══ Working data

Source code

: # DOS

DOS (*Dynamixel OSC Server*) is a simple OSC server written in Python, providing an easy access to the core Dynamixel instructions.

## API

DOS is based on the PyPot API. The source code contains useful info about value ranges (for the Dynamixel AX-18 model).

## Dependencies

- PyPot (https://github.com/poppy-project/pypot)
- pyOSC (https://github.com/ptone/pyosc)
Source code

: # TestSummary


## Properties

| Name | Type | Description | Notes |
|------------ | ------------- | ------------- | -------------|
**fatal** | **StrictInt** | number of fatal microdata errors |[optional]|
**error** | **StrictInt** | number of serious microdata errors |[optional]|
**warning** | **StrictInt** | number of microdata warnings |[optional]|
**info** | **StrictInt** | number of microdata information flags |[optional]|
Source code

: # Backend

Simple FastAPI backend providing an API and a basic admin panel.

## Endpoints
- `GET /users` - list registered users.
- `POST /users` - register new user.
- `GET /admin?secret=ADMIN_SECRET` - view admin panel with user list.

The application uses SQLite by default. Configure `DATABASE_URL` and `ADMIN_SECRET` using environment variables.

════

▶ _Exercise directions_
From the records above, copy out the line with "## Dependencies", the line with "register new user.", and every line between them, word for word.

▶ _Solution to this exercise_
## Dependencies

- PyPot (https://github.com/poppy-project/pypot)
- pyOSC (https://github.com/ptone/pyosc)
Source code

: # TestSummary


## Properties

| Name | Type | Description | Notes |
|------------ | ------------- | ------------- | -------------|
**fatal** | **StrictInt** | number of fatal microdata errors |[optional]|
**error** | **StrictInt** | number of serious microdata errors |[optional]|
**warning** | **StrictInt** | number of microdata warnings |[optional]|
**info** | **StrictInt** | number of microdata information flags |[optional]|
Source code

: # Backend

Simple FastAPI backend providing an API and a basic admin panel.

## Endpoints
- `GET /users` - list registered users.
- `POST /users` - register new user.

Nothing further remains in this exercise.